• TASK DIRECTIONS:
State only the count of lines in the listing below that hold "begin".

☆ ☆ ☆ ☆ ☆ ☆ ☆

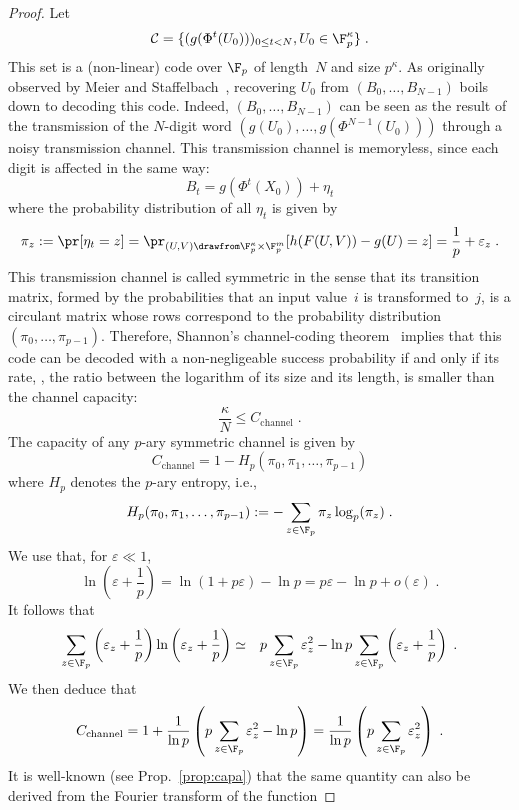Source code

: \begin{proof}
  Let
  \[\mathcal{C} = \{(g(\Phi^t(U_0)))_{0 \leq t < N}, U_0 \in \F_p^\kappa\}\;.\]
  This set is a (non-linear) code over \(\F_p\) of length~\(N\) and size \(p^\kappa\).
  As originally observed by Meier and Staffelbach~\cite{EC:MeiSta88}, recovering \(U_0\) from \((B_0, \ldots, B_{N-1})\) boils down to decoding this code. Indeed, \((B_0, \ldots, B_{N-1})\) can be seen as the result of the transmission of the \(N\)-digit word \((g(U_0), \ldots, g(\Phi^{N-1}(U_0)))\)  through a noisy transmission channel. This transmission channel is memoryless, since each digit is affected in the same way:
  \[B_t = g(\Phi^{t}(X_0)) + \eta_t\]
  where the probability distribution of all \(\eta_t\) is given by
  \[\pi_z := \pr[\eta_t = z] = \pr_{(U,V) \drawfrom \F_p^\kappa \times \F_p^m}[h(F(U,V)) - g(U)=z]= \frac{1}{p} + \varepsilon_z\;.\]
  This transmission channel is called symmetric in the sense that its transition matrix, formed by the probabilities that an input value~\(i\) is transformed to~\(j\), is a circulant matrix whose rows correspond to the probability distribution \((\pi_0, \ldots, \pi_{p-1})\).
  Therefore, Shannon's channel-coding theorem~\cite[Section~7.7]{add:CovTho06} implies that this code can be decoded with a non-negligeable success probability if and only if its rate, \ie, the ratio between the logarithm of its size and its length, is smaller than the channel capacity:
  \[\frac{\kappa}{N} \leq C_{\mathrm{channel}}\;.\]
  The capacity of any \(p\)-ary symmetric channel is given by~\cite[Th.~7.2.1]{add:CovTho06}
  \[C_{\mathrm{channel}} = 1 - H_p(\pi_0, \pi_1, \ldots, \pi_{p-1})\]
  where \(H_p\) denotes the \(p\)-ary entropy, i.e.,
  \[H_p(\pi_0, \pi_1, \ldots, \pi_{p-1}) := - \sum_{z \in \F_p} \pi_z \log_p(\pi_z)\;.\]
  We use that, for \(\varepsilon \ll 1\),
  \[\ln\left(\varepsilon + \frac{1}{p}\right) = \ln(1 + p \varepsilon) - \ln p = p \varepsilon - \ln p + o(\varepsilon)\;.\]
  It follows that
  \begin{eqnarray*}
    \sum_{z \in \F_p} \left(\varepsilon_z + \frac{1}{p}\right) \ln\left(\varepsilon_z + \frac{1}{p}\right) & \simeq & p \sum_{z \in \F_p} \varepsilon_z^2 - \ln p \sum_{z \in \F_p} \left(\varepsilon_z + \frac{1}{p}\right)\;.
  \end{eqnarray*}
  We then deduce that
  \[C_{\mathrm{channel}} = 1 + \frac{1}{\ln p} \left(p \sum_{z \in \F_p} \varepsilon_z^2  -\ln p\right) = \frac{1}{\ln p} \left(p \sum_{z \in \F_p} \varepsilon_z^2\right)\;.\]
  It is well-known (see Prop.~\ref{prop:capa}) that the same quantity can also be derived from the Fourier transform of the function

\end{proof}
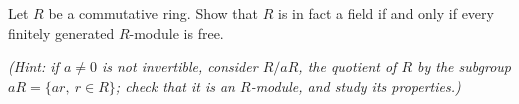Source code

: \begin{problem}
Let $R$ be a commutative ring. Show that $R$ is in fact a field if and only if every finitely generated $R$-module is free. 
\end{problem}
\textit{(Hint: if $a\neq 0$ is not invertible, consider $R/aR$, the quotient of $R$
by the subgroup $aR=\{ar,\ r\in R\}$; check that it is an $R$-module, and study its properties.)}
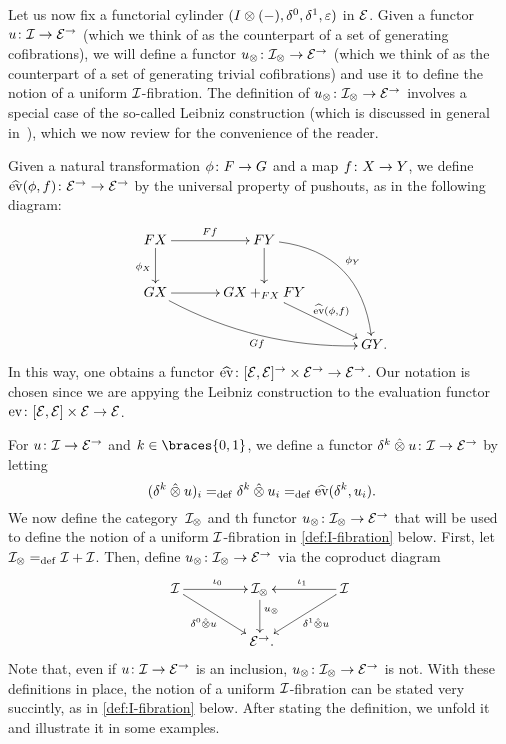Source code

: \documentclass[reqno,10pt,a4paper,oneside,draft]{amsart}
\begin{document}
Let us now fix a functorial cylinder $(\interval \otimes (-), \lcyl, \rcyl, \ccyl)$ in $\calE$.
Given a functor $u \co \cal{I} \to \catE^\to$ (which we think of as the counterpart of a set of generating cofibrations), we will define a functor $u_\otimes \co \cal{I}_\otimes \to \catE^\to$ (which we think of as the counterpart of a set of generating trivial cofibrations) and use it to define the notion of a uniform $\cal{I}$-fibration.
The definition of $u_\otimes \co \cal{I}_\otimes \to \catE^\to$ involves a special case of the so-called Leibniz construction (which is discussed in general in~\cite{riehl-verity:reedy}), which we now review for the convenience of the reader.

Given a natural transformation $\phi \co F \to G$ and a map $f \co X \to Y$, we define $\hateval(\phi, f) \co \catE^\to \to \catE^\to$ by the universal property of pushouts, as in the following diagram:
\begin{gather*}
\xymatrix@C=1.2cm{
  FX \ar[r]^{Ff} \ar[d]_{\phi_X} & FY \ar@/^2pc/[ddr]^{\phi_Y} \ar[d] & \\
  GX \ar@/_1pc/[drr]_{Gf} \ar[r] & GX +_{FX} FY  \ar[dr]^-{\hateval(\phi, f)} & \\
  & & GY
\rlap{.}}
\end{gather*}
In this way, one obtains a functor $\hateval \co [\catE, \catE]^\to \times \catE^\to \to \catE^\to$.
Our notation is chosen since we are appying the Leibniz construction to the evaluation functor $\eval \co [\catE,\catE] \times \calE \to \catE$.

For $u \co \cal{I} \to \catE^\to$ and $k \in \braces{0, 1}$, we define a functor $\kcyl \hatotimes u \co \cal{I} \to \catE^\to$ by letting
\[
(\kcyl \hatotimes u)_i \defeq \kcyl \hatotimes u_i  \defeq \hateval(\kcyl, u_i)  \rlap{.}
\]
We now define the category~$\cal{I}_\otimes$ and th functor $u_\otimes \co \cal{I}_\otimes \to \catE^\to$ that will be used to define the notion of a uniform $\cal{I}$-fibration in \cref{def:I-fibration} below.
First, let $\cal{I}_\otimes \defeq \cal{I} + \cal{I}$.
Then, define $u_\otimes \co \cal{I}_\otimes \to \catE^\to$ via the coproduct diagram
\begin{equation}
\label{equ:u-tensor}
\begin{gathered}
\xymatrix@C+2em{
  \cal{I} \ar[r]^{\iota_0} \ar[dr]_-{\lcyl \hatotimes u} & \cal{I}_\otimes \ar[d]^(.4){u_\otimes} & \cal{I} \ar[dl]^-{\rcyl \hatotimes u} \ar[l]_{\iota_1} \\
  & \catE^\to
\rlap{.}}
\end{gathered}
\end{equation}
Note that, even if $u \co \cal{I} \to \catE^\to$ is an inclusion, $u_\otimes \co \cal{I}_\otimes \to \catE^\to$ is not.
With these definitions in place, the notion of a uniform $\cal{I}$-fibration can be stated very succintly, as in
\cref{def:I-fibration} below.
After stating the definition, we unfold it and illustrate it in some examples.
\end{document}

☆ ☆ ☆ ☆ ☆ ☆ ☆

• ANSWER:
7